# [Problem details]
Scan the records for "different". Show the matching lines.

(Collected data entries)

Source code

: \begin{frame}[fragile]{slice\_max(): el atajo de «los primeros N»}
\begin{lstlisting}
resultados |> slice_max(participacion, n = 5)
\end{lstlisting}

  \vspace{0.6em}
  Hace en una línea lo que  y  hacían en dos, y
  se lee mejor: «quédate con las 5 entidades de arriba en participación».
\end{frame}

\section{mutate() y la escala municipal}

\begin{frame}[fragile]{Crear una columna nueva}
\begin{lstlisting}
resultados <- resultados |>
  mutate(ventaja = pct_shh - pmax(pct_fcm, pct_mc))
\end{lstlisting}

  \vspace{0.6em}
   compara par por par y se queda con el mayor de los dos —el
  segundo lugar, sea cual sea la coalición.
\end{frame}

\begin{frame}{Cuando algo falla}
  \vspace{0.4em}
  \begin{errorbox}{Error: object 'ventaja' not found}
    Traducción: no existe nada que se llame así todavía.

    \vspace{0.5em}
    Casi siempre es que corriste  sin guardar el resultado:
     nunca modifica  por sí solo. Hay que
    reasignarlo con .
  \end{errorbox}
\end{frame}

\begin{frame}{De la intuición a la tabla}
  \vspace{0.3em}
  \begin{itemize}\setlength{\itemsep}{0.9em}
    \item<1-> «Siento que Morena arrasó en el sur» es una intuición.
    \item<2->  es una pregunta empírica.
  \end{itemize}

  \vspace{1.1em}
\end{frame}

--

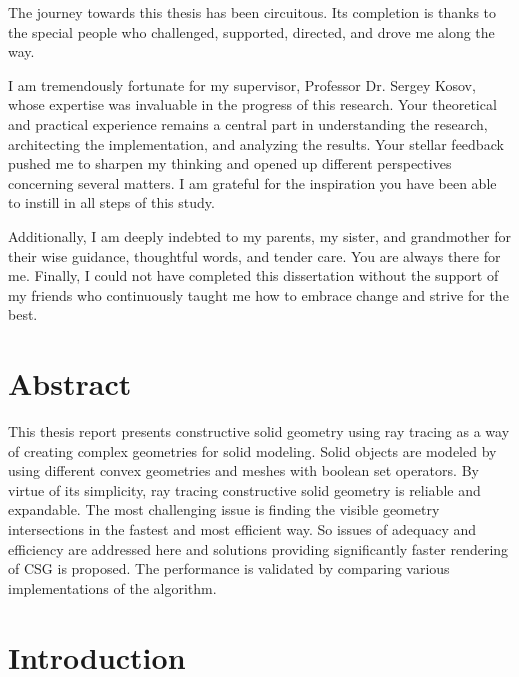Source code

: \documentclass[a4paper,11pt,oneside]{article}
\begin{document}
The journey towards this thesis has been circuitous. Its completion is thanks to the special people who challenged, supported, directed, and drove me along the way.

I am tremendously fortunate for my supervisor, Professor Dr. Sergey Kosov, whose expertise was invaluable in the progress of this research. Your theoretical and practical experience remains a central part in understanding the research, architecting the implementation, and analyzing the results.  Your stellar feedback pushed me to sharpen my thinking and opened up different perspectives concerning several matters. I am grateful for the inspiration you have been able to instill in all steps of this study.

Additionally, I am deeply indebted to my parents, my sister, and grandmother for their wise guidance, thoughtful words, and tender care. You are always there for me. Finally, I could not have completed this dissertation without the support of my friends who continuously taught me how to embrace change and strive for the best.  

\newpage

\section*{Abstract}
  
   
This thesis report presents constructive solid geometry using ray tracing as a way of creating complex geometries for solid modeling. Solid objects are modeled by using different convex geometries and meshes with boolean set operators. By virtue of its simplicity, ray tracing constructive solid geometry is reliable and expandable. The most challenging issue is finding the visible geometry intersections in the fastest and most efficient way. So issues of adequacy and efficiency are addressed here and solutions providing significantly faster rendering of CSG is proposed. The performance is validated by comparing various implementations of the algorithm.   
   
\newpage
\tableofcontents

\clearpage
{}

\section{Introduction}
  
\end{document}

# [Response box]
I am tremendously fortunate for my supervisor, Professor Dr. Sergey Kosov, whose expertise was invaluable in the progress of this research. Your theoretical and practical experience remains a central part in understanding the research, architecting the implementation, and analyzing the results.  Your stellar feedback pushed me to sharpen my thinking and opened up different perspectives concerning several matters. I am grateful for the inspiration you have been able to instill in all steps of this study.
This thesis report presents constructive solid geometry using ray tracing as a way of creating complex geometries for solid modeling. Solid objects are modeled by using different convex geometries and meshes with boolean set operators. By virtue of its simplicity, ray tracing constructive solid geometry is reliable and expandable. The most challenging issue is finding the visible geometry intersections in the fastest and most efficient way. So issues of adequacy and efficiency are addressed here and solutions providing significantly faster rendering of CSG is proposed. The performance is validated by comparing various implementations of the algorithm.   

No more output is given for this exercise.